┏━━
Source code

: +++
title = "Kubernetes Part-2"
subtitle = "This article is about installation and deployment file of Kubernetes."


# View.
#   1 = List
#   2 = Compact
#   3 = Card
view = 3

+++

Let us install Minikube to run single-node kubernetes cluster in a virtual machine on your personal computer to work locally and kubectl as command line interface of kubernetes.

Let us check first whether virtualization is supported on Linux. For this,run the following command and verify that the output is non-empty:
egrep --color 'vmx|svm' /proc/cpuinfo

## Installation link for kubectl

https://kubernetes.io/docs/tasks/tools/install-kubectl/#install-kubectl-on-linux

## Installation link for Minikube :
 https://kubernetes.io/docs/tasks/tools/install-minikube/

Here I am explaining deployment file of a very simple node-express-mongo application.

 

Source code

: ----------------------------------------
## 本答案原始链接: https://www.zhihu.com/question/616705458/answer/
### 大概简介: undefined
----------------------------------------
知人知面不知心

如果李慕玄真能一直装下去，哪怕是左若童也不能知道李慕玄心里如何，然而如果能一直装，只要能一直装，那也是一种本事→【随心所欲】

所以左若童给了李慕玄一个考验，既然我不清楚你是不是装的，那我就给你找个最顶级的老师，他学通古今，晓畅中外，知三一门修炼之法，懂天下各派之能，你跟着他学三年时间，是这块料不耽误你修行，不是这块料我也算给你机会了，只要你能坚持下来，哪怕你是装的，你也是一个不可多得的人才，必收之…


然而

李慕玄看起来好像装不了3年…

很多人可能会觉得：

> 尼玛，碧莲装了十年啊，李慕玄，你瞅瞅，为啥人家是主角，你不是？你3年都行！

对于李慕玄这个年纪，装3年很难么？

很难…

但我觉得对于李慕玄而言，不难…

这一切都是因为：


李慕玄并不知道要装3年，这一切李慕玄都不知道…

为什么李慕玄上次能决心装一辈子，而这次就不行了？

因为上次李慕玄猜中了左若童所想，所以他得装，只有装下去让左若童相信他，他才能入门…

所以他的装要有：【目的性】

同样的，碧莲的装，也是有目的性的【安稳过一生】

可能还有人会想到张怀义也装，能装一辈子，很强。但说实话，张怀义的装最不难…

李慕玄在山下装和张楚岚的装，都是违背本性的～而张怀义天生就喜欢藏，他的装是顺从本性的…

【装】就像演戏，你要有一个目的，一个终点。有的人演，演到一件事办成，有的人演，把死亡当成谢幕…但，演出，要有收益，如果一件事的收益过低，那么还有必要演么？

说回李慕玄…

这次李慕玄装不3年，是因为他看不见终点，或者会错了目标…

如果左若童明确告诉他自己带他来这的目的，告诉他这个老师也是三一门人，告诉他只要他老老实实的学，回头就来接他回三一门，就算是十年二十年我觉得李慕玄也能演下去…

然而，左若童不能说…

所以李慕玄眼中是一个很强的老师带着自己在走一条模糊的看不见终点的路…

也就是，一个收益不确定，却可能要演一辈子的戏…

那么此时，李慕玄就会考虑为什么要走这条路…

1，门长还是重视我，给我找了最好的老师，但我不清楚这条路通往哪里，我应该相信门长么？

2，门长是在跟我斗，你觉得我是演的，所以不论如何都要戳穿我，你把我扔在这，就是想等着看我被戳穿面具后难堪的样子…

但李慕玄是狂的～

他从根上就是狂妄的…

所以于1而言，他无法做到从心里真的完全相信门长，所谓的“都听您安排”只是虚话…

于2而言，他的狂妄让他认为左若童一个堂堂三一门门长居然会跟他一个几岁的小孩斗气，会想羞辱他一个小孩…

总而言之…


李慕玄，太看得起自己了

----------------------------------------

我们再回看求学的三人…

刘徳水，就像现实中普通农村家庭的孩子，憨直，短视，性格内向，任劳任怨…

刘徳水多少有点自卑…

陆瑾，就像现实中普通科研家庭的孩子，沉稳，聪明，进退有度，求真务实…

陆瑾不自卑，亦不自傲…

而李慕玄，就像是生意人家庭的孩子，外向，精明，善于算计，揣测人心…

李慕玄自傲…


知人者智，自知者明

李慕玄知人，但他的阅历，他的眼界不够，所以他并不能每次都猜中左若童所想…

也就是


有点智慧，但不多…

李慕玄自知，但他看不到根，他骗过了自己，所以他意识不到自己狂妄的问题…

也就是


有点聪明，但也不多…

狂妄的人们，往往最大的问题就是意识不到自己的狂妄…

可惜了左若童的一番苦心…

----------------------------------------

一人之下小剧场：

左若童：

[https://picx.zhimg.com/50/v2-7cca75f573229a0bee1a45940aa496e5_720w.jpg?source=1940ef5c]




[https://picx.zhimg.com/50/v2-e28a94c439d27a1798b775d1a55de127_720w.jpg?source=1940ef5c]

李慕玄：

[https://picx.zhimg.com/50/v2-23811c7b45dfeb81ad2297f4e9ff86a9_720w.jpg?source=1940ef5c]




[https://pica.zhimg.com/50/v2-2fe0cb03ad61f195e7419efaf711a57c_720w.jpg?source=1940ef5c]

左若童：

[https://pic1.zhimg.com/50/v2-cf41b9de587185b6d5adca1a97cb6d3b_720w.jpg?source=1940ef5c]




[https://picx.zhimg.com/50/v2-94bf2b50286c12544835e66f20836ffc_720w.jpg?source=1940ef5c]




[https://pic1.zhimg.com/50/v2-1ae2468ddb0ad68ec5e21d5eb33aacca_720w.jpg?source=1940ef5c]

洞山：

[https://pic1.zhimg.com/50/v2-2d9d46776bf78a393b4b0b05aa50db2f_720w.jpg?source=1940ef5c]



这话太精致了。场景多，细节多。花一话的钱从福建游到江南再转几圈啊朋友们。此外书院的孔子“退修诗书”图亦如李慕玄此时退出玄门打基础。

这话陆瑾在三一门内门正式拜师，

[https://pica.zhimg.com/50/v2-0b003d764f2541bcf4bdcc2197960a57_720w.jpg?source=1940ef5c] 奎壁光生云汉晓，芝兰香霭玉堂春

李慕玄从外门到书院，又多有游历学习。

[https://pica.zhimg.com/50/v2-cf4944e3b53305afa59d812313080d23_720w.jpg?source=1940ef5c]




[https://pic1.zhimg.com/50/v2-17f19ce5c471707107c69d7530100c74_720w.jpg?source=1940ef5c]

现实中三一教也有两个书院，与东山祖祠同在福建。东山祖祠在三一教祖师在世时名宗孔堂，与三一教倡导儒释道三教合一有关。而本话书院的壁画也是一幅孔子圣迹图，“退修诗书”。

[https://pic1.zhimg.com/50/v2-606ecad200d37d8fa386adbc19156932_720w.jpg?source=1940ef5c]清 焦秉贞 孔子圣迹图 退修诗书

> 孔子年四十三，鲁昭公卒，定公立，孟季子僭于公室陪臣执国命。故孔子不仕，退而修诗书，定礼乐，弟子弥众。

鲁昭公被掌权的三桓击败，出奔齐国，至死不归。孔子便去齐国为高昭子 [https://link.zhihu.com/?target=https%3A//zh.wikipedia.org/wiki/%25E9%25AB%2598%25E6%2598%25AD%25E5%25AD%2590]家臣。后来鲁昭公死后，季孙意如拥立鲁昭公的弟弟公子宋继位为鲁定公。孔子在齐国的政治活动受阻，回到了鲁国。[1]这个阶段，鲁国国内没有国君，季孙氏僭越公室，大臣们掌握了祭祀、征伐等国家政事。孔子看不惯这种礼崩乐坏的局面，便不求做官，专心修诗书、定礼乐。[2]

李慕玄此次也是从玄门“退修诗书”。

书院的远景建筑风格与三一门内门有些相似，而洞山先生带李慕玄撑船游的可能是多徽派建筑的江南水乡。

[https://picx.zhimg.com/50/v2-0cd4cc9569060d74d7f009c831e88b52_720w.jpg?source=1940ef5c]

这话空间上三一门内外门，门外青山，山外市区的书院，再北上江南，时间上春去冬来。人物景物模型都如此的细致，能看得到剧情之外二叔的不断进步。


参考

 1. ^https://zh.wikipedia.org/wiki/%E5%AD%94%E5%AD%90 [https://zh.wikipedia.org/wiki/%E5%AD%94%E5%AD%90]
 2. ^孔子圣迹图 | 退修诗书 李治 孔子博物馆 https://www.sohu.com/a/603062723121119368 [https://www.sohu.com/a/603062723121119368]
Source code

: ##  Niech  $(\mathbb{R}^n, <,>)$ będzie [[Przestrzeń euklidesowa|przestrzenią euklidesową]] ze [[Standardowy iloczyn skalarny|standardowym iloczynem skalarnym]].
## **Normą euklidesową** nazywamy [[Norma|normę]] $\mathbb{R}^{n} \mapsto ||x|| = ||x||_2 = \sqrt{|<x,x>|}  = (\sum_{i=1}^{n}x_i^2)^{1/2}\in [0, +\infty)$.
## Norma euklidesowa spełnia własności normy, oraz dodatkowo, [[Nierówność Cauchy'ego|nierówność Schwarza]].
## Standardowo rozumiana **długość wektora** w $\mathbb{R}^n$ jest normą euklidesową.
┗━━
PROBLEM DESCRIPTION: Scan the data above and copy every line with "kubectl" in it.

OUTPUT FOR THIS EXERCISE:
Let us install Minikube to run single-node kubernetes cluster in a virtual machine on your personal computer to work locally and kubectl as command line interface of kubernetes.
## Installation link for kubectl
https://kubernetes.io/docs/tasks/tools/install-kubectl/#install-kubectl-on-linux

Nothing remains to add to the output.